# [Record set]
··········
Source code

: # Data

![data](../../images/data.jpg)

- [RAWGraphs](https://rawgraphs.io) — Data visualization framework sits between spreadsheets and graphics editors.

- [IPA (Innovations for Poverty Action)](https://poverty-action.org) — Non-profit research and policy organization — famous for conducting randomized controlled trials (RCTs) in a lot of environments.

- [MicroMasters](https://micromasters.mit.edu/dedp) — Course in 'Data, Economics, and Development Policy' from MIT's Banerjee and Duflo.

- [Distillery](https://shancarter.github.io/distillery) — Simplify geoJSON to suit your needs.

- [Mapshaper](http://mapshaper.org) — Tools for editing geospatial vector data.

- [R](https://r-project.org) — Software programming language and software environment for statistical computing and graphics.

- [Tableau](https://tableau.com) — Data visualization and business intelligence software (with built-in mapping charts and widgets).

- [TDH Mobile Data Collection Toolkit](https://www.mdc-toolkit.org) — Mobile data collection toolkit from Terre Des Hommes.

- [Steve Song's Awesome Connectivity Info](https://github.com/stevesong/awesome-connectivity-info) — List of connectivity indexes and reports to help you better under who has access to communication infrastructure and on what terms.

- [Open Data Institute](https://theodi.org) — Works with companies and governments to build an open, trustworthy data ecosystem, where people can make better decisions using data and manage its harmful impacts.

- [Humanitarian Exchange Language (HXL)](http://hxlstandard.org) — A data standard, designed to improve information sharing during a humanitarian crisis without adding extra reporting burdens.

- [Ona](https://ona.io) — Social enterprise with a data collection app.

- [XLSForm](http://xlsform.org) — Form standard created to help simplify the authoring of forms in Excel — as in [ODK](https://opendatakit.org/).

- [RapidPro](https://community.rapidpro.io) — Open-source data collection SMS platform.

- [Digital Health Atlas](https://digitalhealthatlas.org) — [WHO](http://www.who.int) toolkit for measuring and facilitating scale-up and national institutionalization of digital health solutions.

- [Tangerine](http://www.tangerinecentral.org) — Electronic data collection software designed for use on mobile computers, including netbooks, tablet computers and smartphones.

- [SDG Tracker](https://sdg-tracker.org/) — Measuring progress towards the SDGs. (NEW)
··········
# [Try it]
Reproduce, word for word and in full, only the lines above that start at the line with "- [R](https://r-project.org) —" and run through the line with "- [TDH Mobile", both ends included.

# [Expected output]
- [R](https://r-project.org) — Software programming language and software environment for statistical computing and graphics.

- [Tableau](https://tableau.com) — Data visualization and business intelligence software (with built-in mapping charts and widgets).

- [TDH Mobile Data Collection Toolkit](https://www.mdc-toolkit.org) — Mobile data collection toolkit from Terre Des Hommes.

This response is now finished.